Replicate’s Flux runner supports img2img, where you upload an image and set a prompt_strength to control how much the output deviates from the original. But img2img is a blunt tool: at low prompt strength, the output looks like a filtered photo (the LoRA style doesn’t activate). At high prompt strength, it ignores the reference entirely and generates from text alone. There’s no setting where it reliably keeps the person’s likeness and applies the figurine style.
The proper solution is image conditioning. Techniques like IP-Adapter or PuLID extract visual features (face shape, hair, skin tone) from a photo and inject them as separate conditioning signals alongside the text prompt. These don’t replace the generation process; they add identity information to it. But for Flux Dev specifically, these tools don’t yet integrate cleanly with custom LoRAs on Replicate.
Some potential approaches for adding reference image support in the future:
- PuLID for Flux is available on Replicate (
bytedance/flux-pulid) and is good at preserving facial identity, but doesn’t support loading custom LoRAs in the same pipeline. - Flux 2 Dev has built-in multi-reference support (up to 10 images) without needing IP-Adapter, though LoRA support is still maturing.
- ComfyUI locally is a node-based workflow tool where you can wire Flux Dev + LoRA + PuLID together in a single generation pass, giving full control over each component’s strength.
- Two-step pipeline where you generate a figurine from text with the LoRA, then use a separate model to apply the customer’s likeness.

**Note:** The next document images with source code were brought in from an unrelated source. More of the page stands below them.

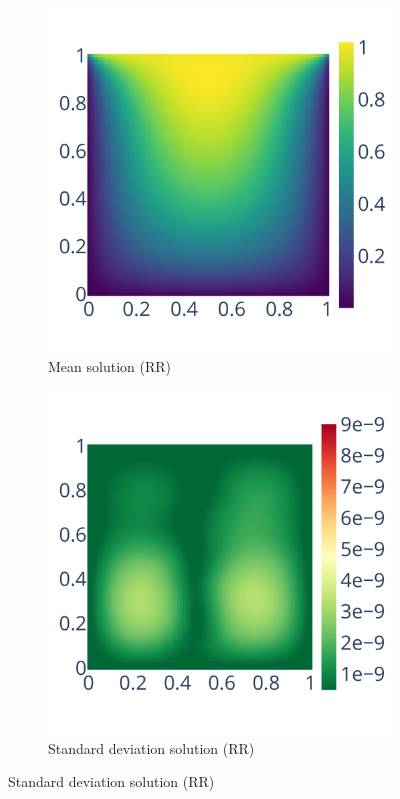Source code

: \begin{figure}
    \centering
    \begin{subfigure}{0.45\linewidth}
        \includegraphics[width=\linewidth]{figure/root_finding/solution_mean_RR.pdf}
        \caption{Mean solution (RR)}
        \label{fig:mean_solution_rr}
    \end{subfigure}
    \begin{subfigure}{0.45\linewidth}
        \includegraphics[width=\linewidth]{figure/root_finding/solution_std_RR.pdf}
        \caption{Standard deviation solution (RR)}
        \label{fig:stdev_rr}
    \end{subfigure}


\end{figure}
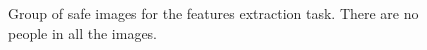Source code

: \begin{figure}
    \hspace{\subfigurehspacing}
    \hspace{\subfigurehspacing}
    \vspace{0.1cm}
    \caption[Group of safe images for the features extraction task]
    {Group of safe images for the features extraction task. There are no 
    people in all the images.}
    \label{fig:safe_group}
\end{figure}
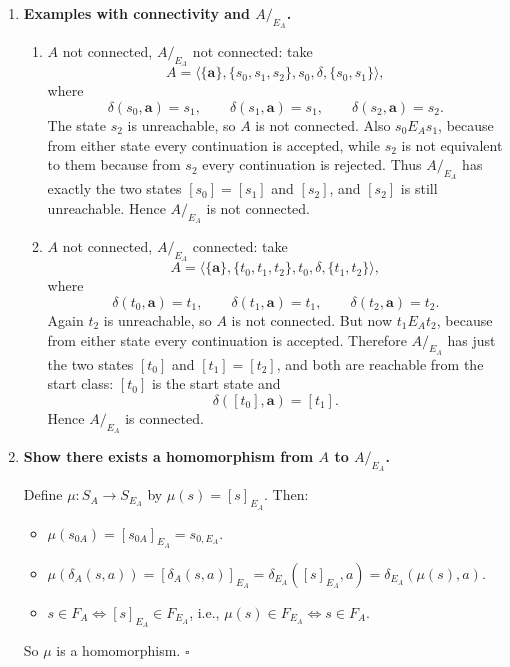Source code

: \begin{enumerate}[{3.}1.]
For any $x\in\Sigma^*$,
\begin{align*}
x\in L(A)
&\Leftrightarrow \DBAR_A(s_{0A},x)\in F_A \\
&\Leftrightarrow \mu(\DBAR_A(s_{0A},x))\in F_B
\qquad\text{(because $\mu(s)\in F_B \Leftrightarrow s\in F_A$)} \\
&\Leftrightarrow \DBAR_B(\mu(s_{0A}),x)\in F_B
\qquad\text{(by Exercise 3.10)} \\
&\Leftrightarrow \DBAR_B(s_{0B},x)\in F_B
\qquad\text{(since $\mu(s_{0A})=s_{0B}$)} \\
&\Leftrightarrow x\in L(B).
\end{align*}
Therefore $L(A)=L(B)$. $\square$

\item \textbf{Examples with connectivity and $A/_{E_A}$.}

\begin{enumerate}
\item $A$ not connected, $A/_{E_A}$ not connected: take
\[
A=\langle\{\pmb{a}\},\{s_0,s_1,s_2\},s_0,\delta,\{s_0,s_1\}\rangle,
\]
where
\[
\delta(s_0,\pmb{a})=s_1,\qquad \delta(s_1,\pmb{a})=s_1,\qquad
\delta(s_2,\pmb{a})=s_2.
\]
The state $s_2$ is unreachable, so $A$ is not connected. Also $s_0 E_A s_1$,
because from either state every continuation is accepted, while $s_2$ is not
equivalent to them because from $s_2$ every continuation is rejected. Thus
$A/_{E_A}$ has exactly the two states $[s_0]=[s_1]$ and $[s_2]$, and $[s_2]$ is
still unreachable. Hence $A/_{E_A}$ is not connected.

\item $A$ not connected, $A/_{E_A}$ connected: take
\[
A=\langle\{\pmb{a}\},\{t_0,t_1,t_2\},t_0,\delta,\{t_1,t_2\}\rangle,
\]
where
\[
\delta(t_0,\pmb{a})=t_1,\qquad \delta(t_1,\pmb{a})=t_1,\qquad
\delta(t_2,\pmb{a})=t_2.
\]
Again $t_2$ is unreachable, so $A$ is not connected. But now $t_1 E_A t_2$,
because from either state every continuation is accepted. Therefore
$A/_{E_A}$ has just the two states $[t_0]$ and $[t_1]=[t_2]$, and both are
reachable from the start class: $[t_0]$ is the start state and
\[
\delta([t_0],\pmb{a})=[t_1].
\]
Hence $A/_{E_A}$ is connected.
\end{enumerate}

\item \textbf{Show there exists a homomorphism from $A$ to $A/_{E_A}$.}

Define $\mu: S_A\to S_{E_A}$ by $\mu(s)=[s]_{E_A}$. Then:
\begin{itemize}
\item $\mu(s_{0A})=[s_{0A}]_{E_A}=s_{0,E_A}$. \checkmark
\item $\mu(\delta_A(s,a))=[\delta_A(s,a)]_{E_A}=\delta_{E_A}([s]_{E_A},a)=\delta_{E_A}(\mu(s),a)$. \checkmark
\item $s\in F_A\Leftrightarrow[s]_{E_A}\in F_{E_A}$, i.e., $\mu(s)\in F_{E_A}\Leftrightarrow s\in F_A$. \checkmark
\end{itemize}
So $\mu$ is a homomorphism. $\square$


\end{enumerate}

For now, the simplest and most reliable approach is text-only prompting. Describe the customer’s appearance in the prompt. For chibi figurines where faces are simplified anyway, a good text description (woman with glasses and curly brown hair) captures enough to produce a recognisable design.
Phase 5: Building a Gradio UI
Running prompts through the Replicate playground works, but it’s not something you’d hand to a non-technical user. We built a simple Gradio app that wraps the Replicate API into a clean interface. Type a description, click Generate, and get figurines back.
The core of the app is a single function that prepends the trigger word to the user’s prompt and calls replicate.run():
import replicate
MODEL_NAME = "XXX"
TRIGGER_WORD = "nua_figurine_style"
def generate(prompt, lora_strength, num_outputs, aspect_ratio, output_format, steps, guidance_scale, seed):
full_prompt = f"a {TRIGGER_WORD} {prompt}"
output = replicate.run(MODEL_NAME, input={
"prompt": full_prompt,
"num_inference_steps": steps,
"guidance_scale": guidance_scale,
"lora_scale": lora_strength,
"num_outputs": num_outputs,
"output_format": output_format,
"aspect_ratio": aspect_ratio,
})
return output
The Gradio UI exposes the prompt field and a Generate button, with advanced settings (LoRA strength, guidance scale, steps, aspect ratio) tucked behind an accordion so they don’t overwhelm non-technical users. The defaults match Replicate’s (28 steps, guidance 3.0, LoRA scale 1.0) so you can generate without touching any settings.
Here’s the Gradio app generating a figurine from a text description.

What We Learned
Data quality matters more than quantity. 12 well-cleaned, consistently-styled images with accurate captions produced better results than throwing 30 messy images at the trainer.
Flux Dev over SDXL for illustration work. The quality difference is noticeable for chibi/flat illustration styles. The extra cost (~2x) is justified if the output quality matters.
Cloud training is the pragmatic choice for fast prototyping. Training cost less than £0.10 with image generation costing around £0.02 on Replicate beats buying an RTX 4090 or fighting free Colab constraints. The built-in API also makes automation trivial later.
Captions are underrated. The trigger word (nua_figurine_style) and descriptive captions are how the model learns to separate “your style” from “what’s in the image.” Generic or missing captions lead to a LoRA that’s harder to control.